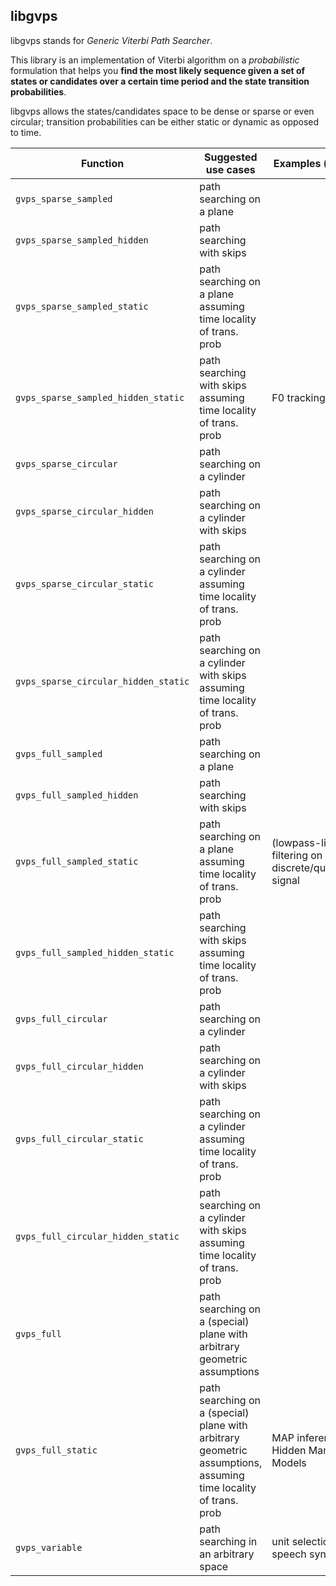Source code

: libgvps
---

libgvps stands for *Generic Viterbi Path Searcher*.

This library is an implementation of Viterbi algorithm on a *probabilistic* formulation that helps you **find the most likely sequence given a set of states or candidates over a certain time period and the state transition probabilities**.

libgvps allows the states/candidates space to be dense or sparse or even circular; transition probabilities can be either static or dynamic as opposed to time.

| Function | Suggested use cases | Examples (if any)
| --- | --- | --- |
| `gvps_sparse_sampled` | path searching on a plane
| `gvps_sparse_sampled_hidden` | path searching with skips
| `gvps_sparse_sampled_static` | path searching on a plane assuming time locality of trans. prob
| `gvps_sparse_sampled_hidden_static` | path searching with skips assuming time locality of trans. prob | F0 tracking
| `gvps_sparse_circular` | path searching on a cylinder
| `gvps_sparse_circular_hidden` | path searching on a cylinder with skips
| `gvps_sparse_circular_static` | path searching on a cylinder assuming time locality of trans. prob
| `gvps_sparse_circular_hidden_static` | path searching on a cylinder with skips assuming time locality of trans. prob
| `gvps_full_sampled` | path searching on a plane
| `gvps_full_sampled_hidden` | path searching with skips
| `gvps_full_sampled_static` | path searching on a plane assuming time locality of trans. prob | (lowpass-like) filtering on a discrete/quantized signal
| `gvps_full_sampled_hidden_static` | path searching with skips assuming time locality of trans. prob
| `gvps_full_circular` | path searching on a cylinder
| `gvps_full_circular_hidden` | path searching on a cylinder with skips
| `gvps_full_circular_static` | path searching on a cylinder assuming time locality of trans. prob
| `gvps_full_circular_hidden_static` | path searching on a cylinder with skips assuming time locality of trans. prob
| `gvps_full` | path searching on a (special) plane with arbitrary geometric assumptions
| `gvps_full_static` | path searching on a (special) plane with arbitrary geometric assumptions, assuming time locality of trans. prob | MAP inference for Hidden Markov Models
| `gvps_variable` | path searching in an arbitrary space | unit selection speech synthesis
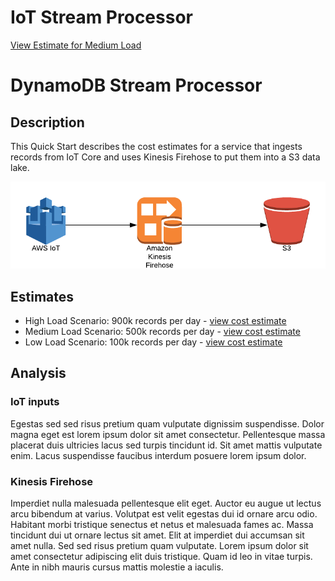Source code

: # IoT Stream Processor

[View Estimate for Medium Load]()


# DynamoDB Stream Processor

## Description
This Quick Start describes the cost estimates for a service that ingests records from IoT Core and uses Kinesis Firehose to put them into a S3 data lake.

![alt text](https://github.com/dancfox/serverless-cost-companion/blob/main/iot-stream-processor/architecture.png "Architecture")

## Estimates

  * High Load Scenario: 900k records per day - [view cost estimate](https://calculator.aws/#/estimate?id=4c8cdee32a03caacf6d534b73703a0696bf3108a)  
  * Medium Load Scenario: 500k records per day - [view cost estimate](https://calculator.aws/#/estimate?id=4c8cdee32a03caacf6d534b73703a0696bf3108a)
  * Low Load Scenario: 100k records per day - [view cost estimate](https://calculator.aws/#/estimate?id=4c8cdee32a03caacf6d534b73703a0696bf3108a)

## Analysis

### IoT inputs

Egestas sed sed risus pretium quam vulputate dignissim suspendisse. Dolor magna eget est lorem ipsum dolor sit amet consectetur. Pellentesque massa placerat duis ultricies lacus sed turpis tincidunt id. Sit amet mattis vulputate enim. Lacus suspendisse faucibus interdum posuere lorem ipsum dolor. 

### Kinesis Firehose
Imperdiet nulla malesuada pellentesque elit eget. Auctor eu augue ut lectus arcu bibendum at varius. Volutpat est velit egestas dui id ornare arcu odio. Habitant morbi tristique senectus et netus et malesuada fames ac. Massa tincidunt dui ut ornare lectus sit amet. Elit at imperdiet dui accumsan sit amet nulla. Sed sed risus pretium quam vulputate. Lorem ipsum dolor sit amet consectetur adipiscing elit duis tristique. Quam id leo in vitae turpis. Ante in nibh mauris cursus mattis molestie a iaculis.
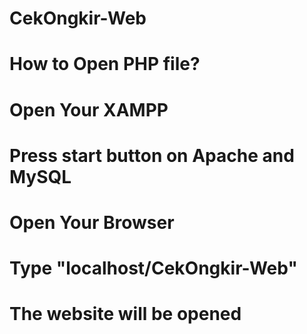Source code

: # CekOngkir-Web
# How to Open PHP file?
# Open Your XAMPP
# Press start button on Apache and MySQL
# Open Your Browser
# Type "localhost/CekOngkir-Web"
# The website will be opened
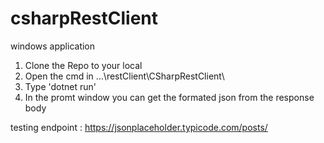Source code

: # csharpRestClient
windows application

1. Clone the Repo to your local
2. Open the cmd in ...\restClient\CSharpRestClient\
3. Type 'dotnet run'
4. In the promt window you can get the formated json from the response body

testing endpoint : https://jsonplaceholder.typicode.com/posts/
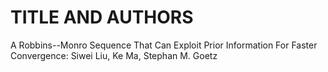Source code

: # TITLE AND AUTHORS

A Robbins--Monro Sequence That Can Exploit Prior Information For Faster Convergence:	Siwei Liu, Ke Ma, Stephan M. Goetz

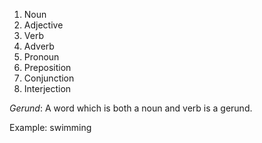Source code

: 1. Noun
2. Adjective
3. Verb
4. Adverb
5. Pronoun
6. Preposition
7. Conjunction
8. Interjection



*Gerund*:  A word which is both a noun and verb is a gerund.

Example:  swimming
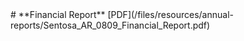 <!--
---
layout: post
title:  FY 2008/2009
date:   2009-01-01
permalink: /resources/annual-reports/fy0809/
---
-->

<div id="archivedContent">
# **Financial Report**
[PDF](/files/resources/annual-reports/Sentosa_AR_0809_Financial_Report.pdf)
</div>
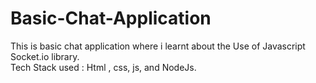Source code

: # Basic-Chat-Application
This is basic chat application where i learnt about the Use of Javascript  Socket.io library. <br/>
Tech Stack used  : Html , css, js, and NodeJs.
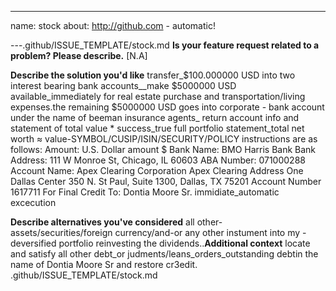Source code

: ---
name: stock
about: http://github.com - automatic!

---.github/ISSUE_TEMPLATE/stock.md
**Is your feature request related to a problem? Please describe.**
[N.A]

**Describe the solution you'd like**
transfer_$100.000000 USD into two interest bearing bank accounts__make $5000000 USD available_immediately for real estate purchase and transportation/living expenses.the remaining $5000000 USD goes into corporate - bank account under the name of beeman insurance agents_ return account info and statement of total value * success_true 
full portfolio statement_total net worth ≈ value-SYMBOL/CUSIP/ISIN/SECURITY/POLICY instructions are as follows:
Amount:	U.S. Dollar amount $
Bank Name:	BMO Harris Bank
Bank Address:	111 W Monroe St, Chicago, IL 60603
ABA Number:	071000288
Account Name:	Apex Clearing Corporation
Apex Clearing Address	One Dallas Center 350 N. St Paul, Suite 1300, Dallas, TX 75201
Account Number	1617711
For Final Credit To: Dontia Moore Sr.
immidiate_automatic excecution

**Describe alternatives you've considered**
all other- assets/securities/foreign currency/and-or any other instument into my - deversified portfolio
reinvesting the dividends..**Additional context**
locate and satisfy all other debt_or judments/leans_orders_outstanding debtin the name of Dontia Moore Sr and restore cr3edit.
.github/ISSUE_TEMPLATE/stock.md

════

Write out the entries word for word. Skip the pictures.

Source code

: libgvps
---

libgvps stands for *Generic Viterbi Path Searcher*.

This library is an implementation of Viterbi algorithm on a *probabilistic* formulation that helps you **find the most likely sequence given a set of states or candidates over a certain time period and the state transition probabilities**.

libgvps allows the states/candidates space to be dense or sparse or even circular; transition probabilities can be either static or dynamic as opposed to time.

| Function | Suggested use cases | Examples (if any)
| --- | --- | --- |
| `gvps_sparse_sampled` | path searching on a plane
| `gvps_sparse_sampled_hidden` | path searching with skips
| `gvps_sparse_sampled_static` | path searching on a plane assuming time locality of trans. prob
| `gvps_sparse_sampled_hidden_static` | path searching with skips assuming time locality of trans. prob | F0 tracking
| `gvps_sparse_circular` | path searching on a cylinder
| `gvps_sparse_circular_hidden` | path searching on a cylinder with skips
| `gvps_sparse_circular_static` | path searching on a cylinder assuming time locality of trans. prob
| `gvps_sparse_circular_hidden_static` | path searching on a cylinder with skips assuming time locality of trans. prob
| `gvps_full_sampled` | path searching on a plane
| `gvps_full_sampled_hidden` | path searching with skips
| `gvps_full_sampled_static` | path searching on a plane assuming time locality of trans. prob | (lowpass-like) filtering on a discrete/quantized signal
| `gvps_full_sampled_hidden_static` | path searching with skips assuming time locality of trans. prob
| `gvps_full_circular` | path searching on a cylinder
| `gvps_full_circular_hidden` | path searching on a cylinder with skips
| `gvps_full_circular_static` | path searching on a cylinder assuming time locality of trans. prob
| `gvps_full_circular_hidden_static` | path searching on a cylinder with skips assuming time locality of trans. prob
| `gvps_full` | path searching on a (special) plane with arbitrary geometric assumptions
| `gvps_full_static` | path searching on a (special) plane with arbitrary geometric assumptions, assuming time locality of trans. prob | MAP inference for Hidden Markov Models
| `gvps_variable` | path searching in an arbitrary space | unit selection speech synthesis
Source code

: # IoT Stream Processor

[View Estimate for Medium Load]()


# DynamoDB Stream Processor

## Description
This Quick Start describes the cost estimates for a service that ingests records from IoT Core and uses Kinesis Firehose to put them into a S3 data lake.

![alt text](https://github.com/dancfox/serverless-cost-companion/blob/main/iot-stream-processor/architecture.png "Architecture")

## Estimates

  * High Load Scenario: 900k records per day - [view cost estimate](https://calculator.aws/#/estimate?id=4c8cdee32a03caacf6d534b73703a0696bf3108a)  
  * Medium Load Scenario: 500k records per day - [view cost estimate](https://calculator.aws/#/estimate?id=4c8cdee32a03caacf6d534b73703a0696bf3108a)
  * Low Load Scenario: 100k records per day - [view cost estimate](https://calculator.aws/#/estimate?id=4c8cdee32a03caacf6d534b73703a0696bf3108a)

## Analysis

### IoT inputs

Egestas sed sed risus pretium quam vulputate dignissim suspendisse. Dolor magna eget est lorem ipsum dolor sit amet consectetur. Pellentesque massa placerat duis ultricies lacus sed turpis tincidunt id. Sit amet mattis vulputate enim. Lacus suspendisse faucibus interdum posuere lorem ipsum dolor. 

### Kinesis Firehose
Imperdiet nulla malesuada pellentesque elit eget. Auctor eu augue ut lectus arcu bibendum at varius. Volutpat est velit egestas dui id ornare arcu odio. Habitant morbi tristique senectus et netus et malesuada fames ac. Massa tincidunt dui ut ornare lectus sit amet. Elit at imperdiet dui accumsan sit amet nulla. Sed sed risus pretium quam vulputate. Lorem ipsum dolor sit amet consectetur adipiscing elit duis tristique. Quam id leo in vitae turpis. Ante in nibh mauris cursus mattis molestie a iaculis.
Source code

: # CekOngkir-Web
# How to Open PHP file?
# Open Your XAMPP
# Press start button on Apache and MySQL
# Open Your Browser
# Type "localhost/CekOngkir-Web"
# The website will be opened
Source code

: # csharpRestClient
windows application

1. Clone the Repo to your local
2. Open the cmd in ...\restClient\CSharpRestClient\
3. Type 'dotnet run'
4. In the promt window you can get the formated json from the response body

testing endpoint : https://jsonplaceholder.typicode.com/posts/
Source code

: # TITLE AND AUTHORS

A Robbins--Monro Sequence That Can Exploit Prior Information For Faster Convergence:	Siwei Liu, Ke Ma, Stephan M. Goetz

Source code

: 1. Noun
2. Adjective
3. Verb
4. Adverb
5. Pronoun
6. Preposition
7. Conjunction
8. Interjection



*Gerund*:  A word which is both a noun and verb is a gerund.

Example:  swimming
 <!--
---
layout: post
title:  FY 2008/2009
date:   2009-01-01
permalink: /resources/annual-reports/fy0809/
---
-->

<div id="archivedContent">
# **Financial Report**
[PDF](/files/resources/annual-reports/Sentosa_AR_0809_Financial_Report.pdf)
</div>
Source code

: # Basic-Chat-Application
This is basic chat application where i learnt about the Use of Javascript  Socket.io library. <br/>
Tech Stack used  : Html , css, js, and NodeJs.
Source code

: ---
name: stock
about: http://github.com - automatic!

---.github/ISSUE_TEMPLATE/stock.md
**Is your feature request related to a problem? Please describe.**
[N.A]

**Describe the solution you'd like**
transfer_$100.000000 USD into two interest bearing bank accounts__make $5000000 USD available_immediately for real estate purchase and transportation/living expenses.the remaining $5000000 USD goes into corporate - bank account under the name of beeman insurance agents_ return account info and statement of total value * success_true 
full portfolio statement_total net worth ≈ value-SYMBOL/CUSIP/ISIN/SECURITY/POLICY instructions are as follows:
Amount:	U.S. Dollar amount $
Bank Name:	BMO Harris Bank
Bank Address:	111 W Monroe St, Chicago, IL 60603
ABA Number:	071000288
Account Name:	Apex Clearing Corporation
Apex Clearing Address	One Dallas Center 350 N. St Paul, Suite 1300, Dallas, TX 75201
Account Number	1617711
For Final Credit To: Dontia Moore Sr.
immidiate_automatic excecution

**Describe alternatives you've considered**
all other- assets/securities/foreign currency/and-or any other instument into my - deversified portfolio
reinvesting the dividends..**Additional context**
locate and satisfy all other debt_or judments/leans_orders_outstanding debtin the name of Dontia Moore Sr and restore cr3edit.
.github/ISSUE_TEMPLATE/stock.md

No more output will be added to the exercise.